When making their plane design decisions during WW2, the US-army once concluded that the most-hit areas of planes should be the parts which must be improved by more armor. This seemingly common-sensical conclusion was proven to be false by the statistician Abraham Wald. The issue was that, the Army's conclusions were drawn from planes actually made home after sustaining damage. One would notice a way different damage distribution and draw very different conclusions, if one actually looked at planes that fell down in combat and didn't survive

I have always enjoyed this story and it does provide an interesting backdrop when you overlay the development of DU on it. I do wonder though if this is truly reality or just our perception of how NQ operates. Is this community aware of the inner workings of NQ and what their development processes like look? Is there a mechanism that creats a driving function that allows the community to insert their will and direction directly into the NQ machine? Some companies do have this mechanism where the "survivors" of a game heavily dictate the direction and prioritization of a game.
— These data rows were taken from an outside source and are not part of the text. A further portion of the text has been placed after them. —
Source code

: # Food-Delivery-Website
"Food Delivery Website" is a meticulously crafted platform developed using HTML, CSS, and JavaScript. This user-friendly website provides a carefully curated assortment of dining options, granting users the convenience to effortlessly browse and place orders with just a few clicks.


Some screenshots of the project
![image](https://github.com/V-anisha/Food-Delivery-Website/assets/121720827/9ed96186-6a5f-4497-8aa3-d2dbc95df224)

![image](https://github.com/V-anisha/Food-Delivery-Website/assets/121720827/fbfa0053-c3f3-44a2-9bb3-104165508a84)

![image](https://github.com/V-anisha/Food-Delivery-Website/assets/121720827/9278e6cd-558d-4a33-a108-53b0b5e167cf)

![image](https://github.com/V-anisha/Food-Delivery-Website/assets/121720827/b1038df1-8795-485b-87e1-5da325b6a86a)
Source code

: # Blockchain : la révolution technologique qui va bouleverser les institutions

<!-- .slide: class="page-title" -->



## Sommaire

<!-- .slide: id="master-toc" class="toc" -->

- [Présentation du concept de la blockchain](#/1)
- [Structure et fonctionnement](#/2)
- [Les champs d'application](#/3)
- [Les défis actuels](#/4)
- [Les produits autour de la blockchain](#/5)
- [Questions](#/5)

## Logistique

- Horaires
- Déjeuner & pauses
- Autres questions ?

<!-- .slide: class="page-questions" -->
The NQ upvote may just be a simple query into the player base that has not implications into their their long term vision for DU. Until NQ releases a formal structure and process (aka governance) into how these potential mechanics work, we really wont know. For now, I suggest to players to enjoy the parts of the game that are enjoyable and put off engaging in the broken areas until NQ has resources (i.e. time) to address them. There is plenty of fun to be had and I find myself wanting to play more if only I had more time to be in game.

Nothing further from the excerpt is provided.